• Task details
What you return must be every line below that includes the word "ElectoralVotes".

*** Opening of Source information ***

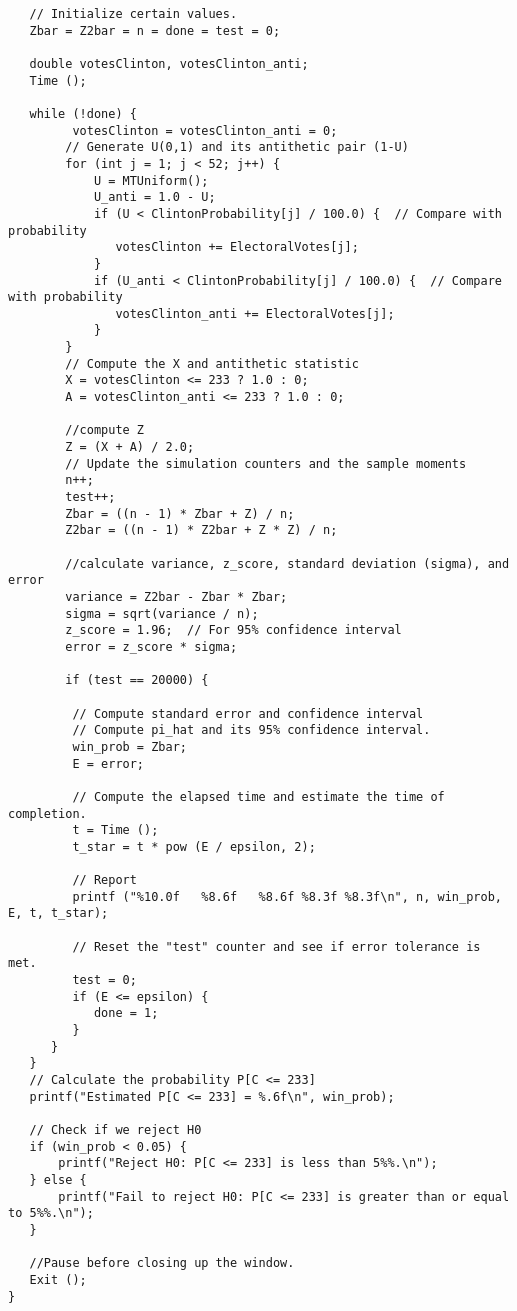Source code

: \documentclass{report}
\begin{document}
\begin{lstlisting}
   // Initialize certain values.
   Zbar = Z2bar = n = done = test = 0;

   double votesClinton, votesClinton_anti;
   Time ();

   while (!done) {
         votesClinton = votesClinton_anti = 0;
        // Generate U(0,1) and its antithetic pair (1-U)
        for (int j = 1; j < 52; j++) {
            U = MTUniform();
            U_anti = 1.0 - U;
            if (U < ClintonProbability[j] / 100.0) {  // Compare with probability
               votesClinton += ElectoralVotes[j];
            }
            if (U_anti < ClintonProbability[j] / 100.0) {  // Compare with probability
               votesClinton_anti += ElectoralVotes[j];
            }
        }
        // Compute the X and antithetic statistic
        X = votesClinton <= 233 ? 1.0 : 0;
        A = votesClinton_anti <= 233 ? 1.0 : 0;

        //compute Z
        Z = (X + A) / 2.0;
        // Update the simulation counters and the sample moments
        n++;
        test++;
        Zbar = ((n - 1) * Zbar + Z) / n;
        Z2bar = ((n - 1) * Z2bar + Z * Z) / n;

        //calculate variance, z_score, standard deviation (sigma), and error
        variance = Z2bar - Zbar * Zbar;
        sigma = sqrt(variance / n);
        z_score = 1.96;  // For 95% confidence interval
        error = z_score * sigma;

        if (test == 20000) {

         // Compute standard error and confidence interval
         // Compute pi_hat and its 95% confidence interval.
         win_prob = Zbar;
         E = error;

         // Compute the elapsed time and estimate the time of completion.
         t = Time ();
         t_star = t * pow (E / epsilon, 2);

         // Report
         printf ("%10.0f   %8.6f   %8.6f %8.3f %8.3f\n", n, win_prob, E, t, t_star);

         // Reset the "test" counter and see if error tolerance is met.
         test = 0;
         if (E <= epsilon) {
            done = 1;
         }
      } 
   }
   // Calculate the probability P[C <= 233]
   printf("Estimated P[C <= 233] = %.6f\n", win_prob);

   // Check if we reject H0
   if (win_prob < 0.05) {
       printf("Reject H0: P[C <= 233] is less than 5%%.\n");
   } else {
       printf("Fail to reject H0: P[C <= 233] is greater than or equal to 5%%.\n");
   }

   //Pause before closing up the window.
   Exit ();
}
\end{lstlisting}
\pagebreak
\end{document}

*** Close of Source information ***

• Response to the task
               votesClinton += ElectoralVotes[j];
               votesClinton_anti += ElectoralVotes[j];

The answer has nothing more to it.